* **What to work on**:
Using the listing below, return every line that includes "heatmaps".

Given data section start

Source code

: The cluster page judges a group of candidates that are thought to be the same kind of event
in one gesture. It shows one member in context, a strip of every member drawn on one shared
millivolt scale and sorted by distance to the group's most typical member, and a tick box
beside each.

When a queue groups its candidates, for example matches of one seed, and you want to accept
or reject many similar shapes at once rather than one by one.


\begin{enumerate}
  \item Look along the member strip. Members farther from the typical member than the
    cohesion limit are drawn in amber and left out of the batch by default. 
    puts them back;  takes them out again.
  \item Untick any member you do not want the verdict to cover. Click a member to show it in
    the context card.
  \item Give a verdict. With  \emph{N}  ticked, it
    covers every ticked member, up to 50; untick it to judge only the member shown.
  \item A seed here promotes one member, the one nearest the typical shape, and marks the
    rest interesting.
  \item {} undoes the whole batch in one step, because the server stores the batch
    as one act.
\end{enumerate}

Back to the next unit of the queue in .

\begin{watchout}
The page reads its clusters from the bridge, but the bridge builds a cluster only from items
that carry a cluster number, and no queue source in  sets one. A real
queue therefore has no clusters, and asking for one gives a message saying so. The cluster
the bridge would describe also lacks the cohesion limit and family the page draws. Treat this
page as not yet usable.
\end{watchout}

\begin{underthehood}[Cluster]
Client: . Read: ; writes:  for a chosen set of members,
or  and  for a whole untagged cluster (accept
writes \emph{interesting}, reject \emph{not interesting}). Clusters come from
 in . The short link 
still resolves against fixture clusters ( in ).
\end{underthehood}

Given data section end
Given data section start

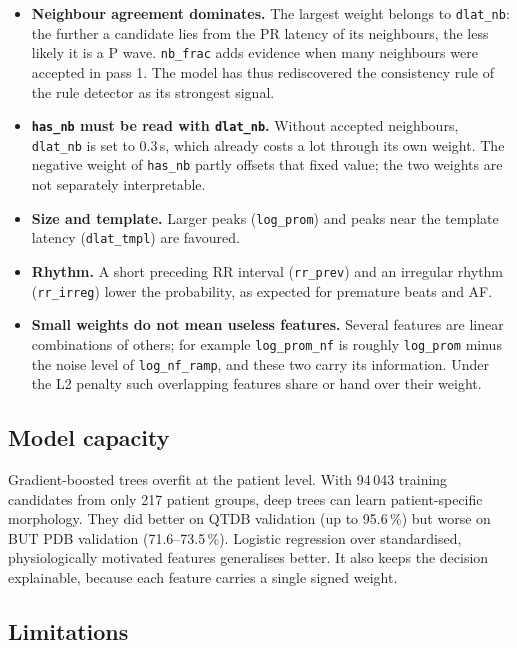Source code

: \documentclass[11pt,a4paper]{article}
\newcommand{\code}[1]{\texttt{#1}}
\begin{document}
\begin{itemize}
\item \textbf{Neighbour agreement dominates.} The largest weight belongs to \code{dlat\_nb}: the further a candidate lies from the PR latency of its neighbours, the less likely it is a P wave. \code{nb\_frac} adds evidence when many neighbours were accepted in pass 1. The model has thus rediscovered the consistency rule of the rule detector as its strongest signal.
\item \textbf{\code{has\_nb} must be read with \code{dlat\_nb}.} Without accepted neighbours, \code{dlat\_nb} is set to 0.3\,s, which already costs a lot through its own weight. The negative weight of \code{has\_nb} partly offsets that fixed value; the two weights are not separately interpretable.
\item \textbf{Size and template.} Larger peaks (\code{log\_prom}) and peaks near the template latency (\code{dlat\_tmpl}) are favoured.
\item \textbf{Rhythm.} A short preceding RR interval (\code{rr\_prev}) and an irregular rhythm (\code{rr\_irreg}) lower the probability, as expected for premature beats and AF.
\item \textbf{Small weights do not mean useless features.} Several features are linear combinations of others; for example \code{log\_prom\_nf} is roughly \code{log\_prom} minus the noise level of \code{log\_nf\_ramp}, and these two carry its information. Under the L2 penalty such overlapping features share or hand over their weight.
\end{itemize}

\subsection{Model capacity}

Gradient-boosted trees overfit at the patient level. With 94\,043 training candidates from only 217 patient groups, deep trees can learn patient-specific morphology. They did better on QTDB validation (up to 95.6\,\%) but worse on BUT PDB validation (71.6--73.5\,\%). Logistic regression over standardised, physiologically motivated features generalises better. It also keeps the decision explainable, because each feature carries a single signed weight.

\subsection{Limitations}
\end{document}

Given data section end
Given data section start

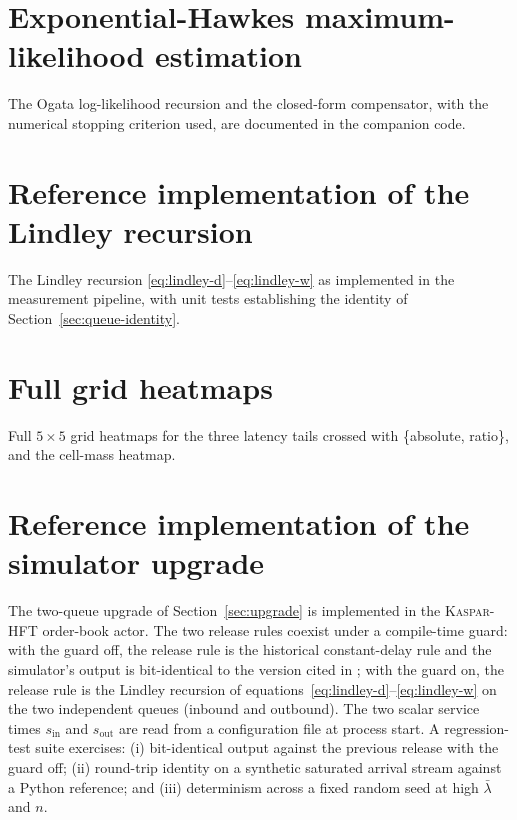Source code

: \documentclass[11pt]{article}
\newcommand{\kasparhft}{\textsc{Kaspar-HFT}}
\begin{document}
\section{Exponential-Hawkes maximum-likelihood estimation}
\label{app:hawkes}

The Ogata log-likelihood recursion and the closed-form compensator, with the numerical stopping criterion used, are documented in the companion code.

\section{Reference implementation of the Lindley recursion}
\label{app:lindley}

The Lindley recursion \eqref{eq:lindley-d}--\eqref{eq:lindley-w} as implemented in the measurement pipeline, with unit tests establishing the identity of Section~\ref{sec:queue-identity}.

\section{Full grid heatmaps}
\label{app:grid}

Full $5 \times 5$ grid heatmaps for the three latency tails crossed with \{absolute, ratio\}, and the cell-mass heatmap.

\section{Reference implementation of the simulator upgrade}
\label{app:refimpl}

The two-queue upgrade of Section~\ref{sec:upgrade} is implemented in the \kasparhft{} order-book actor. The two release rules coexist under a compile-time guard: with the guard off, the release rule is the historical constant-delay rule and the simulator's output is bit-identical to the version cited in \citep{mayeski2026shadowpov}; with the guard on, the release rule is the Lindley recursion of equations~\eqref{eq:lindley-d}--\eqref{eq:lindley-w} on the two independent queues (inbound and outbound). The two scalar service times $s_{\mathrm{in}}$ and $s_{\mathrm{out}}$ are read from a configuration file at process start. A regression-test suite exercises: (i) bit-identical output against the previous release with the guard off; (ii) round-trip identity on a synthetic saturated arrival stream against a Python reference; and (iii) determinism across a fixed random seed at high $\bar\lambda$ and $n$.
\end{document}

Given data section end

* **Result below**:
\section{Full grid heatmaps}
Full $5 \times 5$ grid heatmaps for the three latency tails crossed with \{absolute, ratio\}, and the cell-mass heatmap.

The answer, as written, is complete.